What to do —
Scan the material for the string "jpeg" and copy out every line in which it occurs.

*** Block opens ***

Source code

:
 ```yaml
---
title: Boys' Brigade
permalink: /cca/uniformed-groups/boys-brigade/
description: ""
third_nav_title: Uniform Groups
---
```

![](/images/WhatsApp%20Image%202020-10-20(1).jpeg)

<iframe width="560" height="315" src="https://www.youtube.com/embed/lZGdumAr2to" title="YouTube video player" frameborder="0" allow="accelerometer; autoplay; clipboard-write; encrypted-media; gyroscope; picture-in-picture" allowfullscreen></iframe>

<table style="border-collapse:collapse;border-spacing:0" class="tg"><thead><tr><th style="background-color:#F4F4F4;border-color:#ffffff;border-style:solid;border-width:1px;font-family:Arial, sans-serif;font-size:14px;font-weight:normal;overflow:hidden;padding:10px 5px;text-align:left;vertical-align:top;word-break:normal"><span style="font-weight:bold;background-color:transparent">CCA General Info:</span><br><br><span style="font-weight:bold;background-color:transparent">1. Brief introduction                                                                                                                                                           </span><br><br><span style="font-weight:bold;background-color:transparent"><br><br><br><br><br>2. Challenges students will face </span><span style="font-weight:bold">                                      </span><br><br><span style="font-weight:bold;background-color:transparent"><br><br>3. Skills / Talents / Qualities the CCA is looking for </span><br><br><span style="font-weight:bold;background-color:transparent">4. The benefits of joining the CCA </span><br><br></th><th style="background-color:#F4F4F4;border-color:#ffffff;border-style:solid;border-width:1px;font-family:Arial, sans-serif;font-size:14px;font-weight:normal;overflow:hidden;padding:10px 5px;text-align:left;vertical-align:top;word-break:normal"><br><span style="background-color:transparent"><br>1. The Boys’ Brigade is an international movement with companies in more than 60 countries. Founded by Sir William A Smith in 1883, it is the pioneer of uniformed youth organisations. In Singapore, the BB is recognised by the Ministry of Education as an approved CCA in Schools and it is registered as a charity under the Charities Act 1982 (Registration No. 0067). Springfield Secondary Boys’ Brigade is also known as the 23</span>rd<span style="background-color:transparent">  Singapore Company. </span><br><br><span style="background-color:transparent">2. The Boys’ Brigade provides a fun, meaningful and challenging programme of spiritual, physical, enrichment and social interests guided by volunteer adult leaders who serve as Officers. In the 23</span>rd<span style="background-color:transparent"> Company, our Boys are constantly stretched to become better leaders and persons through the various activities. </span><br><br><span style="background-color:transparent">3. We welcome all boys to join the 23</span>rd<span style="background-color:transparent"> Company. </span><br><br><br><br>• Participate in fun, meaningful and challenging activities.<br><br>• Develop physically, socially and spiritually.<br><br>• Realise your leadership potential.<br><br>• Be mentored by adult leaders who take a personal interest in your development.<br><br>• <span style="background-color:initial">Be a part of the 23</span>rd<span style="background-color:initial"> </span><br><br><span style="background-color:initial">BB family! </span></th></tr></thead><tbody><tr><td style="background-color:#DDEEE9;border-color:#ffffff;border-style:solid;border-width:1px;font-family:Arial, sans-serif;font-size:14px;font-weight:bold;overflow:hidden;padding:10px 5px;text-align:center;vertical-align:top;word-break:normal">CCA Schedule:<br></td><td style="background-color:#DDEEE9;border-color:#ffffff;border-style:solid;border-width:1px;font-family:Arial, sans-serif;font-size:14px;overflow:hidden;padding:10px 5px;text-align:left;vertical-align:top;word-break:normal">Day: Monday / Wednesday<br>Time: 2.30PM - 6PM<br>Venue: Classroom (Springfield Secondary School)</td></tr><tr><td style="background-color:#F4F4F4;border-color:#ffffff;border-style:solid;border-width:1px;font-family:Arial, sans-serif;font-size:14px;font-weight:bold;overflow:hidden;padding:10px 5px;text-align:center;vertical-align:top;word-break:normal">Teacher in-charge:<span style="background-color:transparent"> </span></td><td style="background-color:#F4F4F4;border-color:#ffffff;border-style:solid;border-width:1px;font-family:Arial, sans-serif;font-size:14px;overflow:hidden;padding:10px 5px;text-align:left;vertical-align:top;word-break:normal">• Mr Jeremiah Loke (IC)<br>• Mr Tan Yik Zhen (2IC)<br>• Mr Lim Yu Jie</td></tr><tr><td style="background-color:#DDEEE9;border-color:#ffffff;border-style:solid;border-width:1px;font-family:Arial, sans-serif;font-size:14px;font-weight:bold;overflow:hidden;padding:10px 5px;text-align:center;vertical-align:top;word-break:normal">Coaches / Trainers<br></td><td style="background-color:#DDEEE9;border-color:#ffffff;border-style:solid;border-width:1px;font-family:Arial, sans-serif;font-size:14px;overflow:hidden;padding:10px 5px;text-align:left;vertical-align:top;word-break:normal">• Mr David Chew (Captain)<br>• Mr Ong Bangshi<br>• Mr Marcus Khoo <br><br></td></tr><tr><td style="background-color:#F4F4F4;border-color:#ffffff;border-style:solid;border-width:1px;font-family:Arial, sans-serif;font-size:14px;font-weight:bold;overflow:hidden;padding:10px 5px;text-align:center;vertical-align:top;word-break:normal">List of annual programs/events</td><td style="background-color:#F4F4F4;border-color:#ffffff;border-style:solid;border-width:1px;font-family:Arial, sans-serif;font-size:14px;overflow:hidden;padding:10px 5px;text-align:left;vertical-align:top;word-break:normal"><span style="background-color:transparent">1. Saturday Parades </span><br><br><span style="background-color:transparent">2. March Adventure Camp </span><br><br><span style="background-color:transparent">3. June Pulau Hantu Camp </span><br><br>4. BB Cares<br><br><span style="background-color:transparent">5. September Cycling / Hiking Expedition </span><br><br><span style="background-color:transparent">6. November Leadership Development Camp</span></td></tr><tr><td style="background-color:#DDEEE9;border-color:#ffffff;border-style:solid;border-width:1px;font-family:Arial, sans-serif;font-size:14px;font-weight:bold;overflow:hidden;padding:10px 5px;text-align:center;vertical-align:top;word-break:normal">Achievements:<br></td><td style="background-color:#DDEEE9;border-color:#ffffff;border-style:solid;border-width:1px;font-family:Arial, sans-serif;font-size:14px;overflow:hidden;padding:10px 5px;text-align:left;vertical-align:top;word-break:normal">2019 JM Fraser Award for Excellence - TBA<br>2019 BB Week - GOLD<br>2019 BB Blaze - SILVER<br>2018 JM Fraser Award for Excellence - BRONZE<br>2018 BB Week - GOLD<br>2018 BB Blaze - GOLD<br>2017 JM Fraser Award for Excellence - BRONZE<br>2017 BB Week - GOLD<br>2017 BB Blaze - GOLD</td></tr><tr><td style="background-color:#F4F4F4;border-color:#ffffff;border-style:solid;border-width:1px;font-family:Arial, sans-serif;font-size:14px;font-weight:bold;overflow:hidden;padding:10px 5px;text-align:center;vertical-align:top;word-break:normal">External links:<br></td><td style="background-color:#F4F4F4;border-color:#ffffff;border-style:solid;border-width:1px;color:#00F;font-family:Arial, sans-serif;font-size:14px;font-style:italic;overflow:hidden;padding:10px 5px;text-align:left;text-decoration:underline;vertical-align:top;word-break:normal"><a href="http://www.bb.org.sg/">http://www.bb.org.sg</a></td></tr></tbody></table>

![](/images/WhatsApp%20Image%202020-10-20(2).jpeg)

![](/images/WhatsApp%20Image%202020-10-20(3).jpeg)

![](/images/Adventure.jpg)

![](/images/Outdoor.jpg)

*** Block closes ***
*** Block opens ***

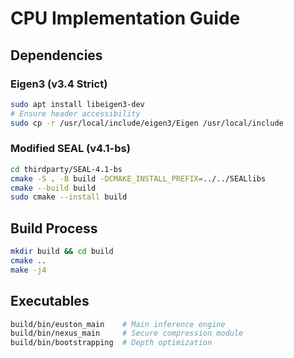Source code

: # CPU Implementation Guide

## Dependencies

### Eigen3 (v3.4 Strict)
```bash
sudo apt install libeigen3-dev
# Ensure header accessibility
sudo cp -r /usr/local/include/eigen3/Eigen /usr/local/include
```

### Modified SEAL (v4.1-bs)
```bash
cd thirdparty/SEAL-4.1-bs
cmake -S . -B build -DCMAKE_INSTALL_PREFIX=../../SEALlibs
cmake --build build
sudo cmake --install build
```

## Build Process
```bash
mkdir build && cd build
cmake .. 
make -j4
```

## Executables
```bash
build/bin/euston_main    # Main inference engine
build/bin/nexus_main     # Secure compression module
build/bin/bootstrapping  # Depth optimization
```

*** Block closes ***
*** Block opens ***

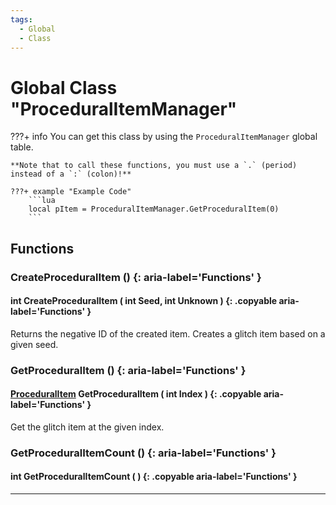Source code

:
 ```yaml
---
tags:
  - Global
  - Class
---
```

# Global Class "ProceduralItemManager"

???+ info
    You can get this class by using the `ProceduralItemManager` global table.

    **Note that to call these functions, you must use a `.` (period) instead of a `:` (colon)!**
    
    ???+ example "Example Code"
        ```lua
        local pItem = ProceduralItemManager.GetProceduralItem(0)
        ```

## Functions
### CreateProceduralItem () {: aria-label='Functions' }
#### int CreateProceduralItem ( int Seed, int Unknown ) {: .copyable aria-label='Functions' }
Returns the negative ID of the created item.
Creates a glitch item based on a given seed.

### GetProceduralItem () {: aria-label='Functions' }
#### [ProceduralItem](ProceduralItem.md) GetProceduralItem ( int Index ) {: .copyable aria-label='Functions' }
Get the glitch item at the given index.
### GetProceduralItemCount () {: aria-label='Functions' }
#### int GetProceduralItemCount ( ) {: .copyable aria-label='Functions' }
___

*** Block closes ***

Answer area —
![](/images/WhatsApp%20Image%202020-10-20(1).jpeg)
![](/images/WhatsApp%20Image%202020-10-20(2).jpeg)
![](/images/WhatsApp%20Image%202020-10-20(3).jpeg)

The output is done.